Other hoteliers find a happy medium when it comes to pool spaces.
The Westin Austin Downtown’s award-winning rooftop pool, Azul, takes center stage amid the hotel’s amenities. But pairing the 21st-floor oasis with inventive poolside F&B offerings and buzz-worthy events is what has truly pushed the space’s profit potential over the top, hotel GM Kris Carlson said.
“What works well for us is creating the restaurant around it, and then creating the energy and programming of it. We’ve turned it into usable, sellable space,” he said. “We’ve turned it not only into a revenue-generating space on its own, but we’ve been able to market it as a differentiator to the rest of our competitive set. For us, it’s a big-time differentiator.”
Effect of regulations
Pools became a somewhat costlier proposition in May 2012, when government regulations took effect mandating the installation of permanent wheelchair lifts in all hotel pools and hot tubs. The price per lift—generally several thousand dollars apiece for parts and installation—wasn’t untenable for most properties, so operators either paid for retrofits, or built lifts into plans for future new-build hotels.

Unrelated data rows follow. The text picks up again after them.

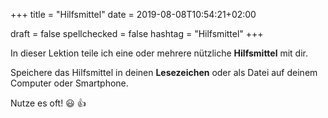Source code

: +++
title = "Hilfsmittel"
date =  2019-08-08T10:54:21+02:00

draft = false
spellchecked = false
hashtag = "Hilfsmittel"
+++

In dieser Lektion teile ich eine oder mehrere nützliche **Hilfsmittel** mit dir.

Speichere das Hilfsmittel in deinen **Lesezeichen** oder als Datei auf deinem Computer oder Smartphone.

Nutze es oft! :smiley: :thumbsup:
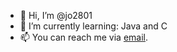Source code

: - 👋 Hi, I’m @jo2801
- 🌱 I’m currently learning: Java and C
- 📫 You can reach me via [email](https://jdreifeld.de/email).

<!---
jo2801/jo2801 is a ✨ special ✨ repository because its `README.md` (this file) appears on your GitHub profile.
You can click the Preview link to take a look at your changes.
--->
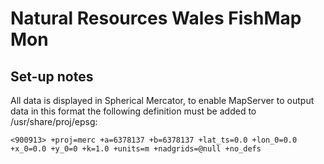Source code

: Natural Resources Wales FishMap Mon
===================================

Set-up notes
------------

All data is displayed in Spherical Mercator, to enable MapServer to output data in this format the following definition must be added to /usr/share/proj/epsg:

`<900913> +proj=merc +a=6378137 +b=6378137 +lat_ts=0.0 +lon_0=0.0 +x_0=0.0 +y_0=0 +k=1.0 +units=m +nadgrids=@null +no_defs`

Fortunately, the lifts have been mostly a one-time expense so far.
“Anytime we have a regulation, it hits your pocketbook,” said Navin Shah, president of Royal Hotel Investment. “I have never seen anybody using the chair lift, but we all need to comply 100%. Apart from that, once you install it, the cost of maintaining it is not very expensive.”
The mandate for wheelchair lifts did, however, have an adverse effect on hotel hot tubs, which are also required to offer the safety equipment. For some hoteliers, hot tubs already were considered an expensive, infrequently used amenity; and rather than pay to install the lifts, they simply removed the hot tubs.
“We’re not doing hot tubs anywhere. Not only have we removed them, but we’re not programming them in anymore,” McClelland said. “Going back and retrofitting the lifts certainly made some decisions for us to get rid of hot tubs, because it was about the same cost to just close it in. It’s also extremely expensive in terms of maintaining that perfect temperature and chemical use. That’s why America’s seeing them disappear from most hotels.”
Pools may or may not follow, depending on the location and owner.
“If brands don’t require a swimming pool, I would do it anyway on my own,” Shah said. “If you are the only hotel that doesn’t have a swimming pool, you’re in big trouble.”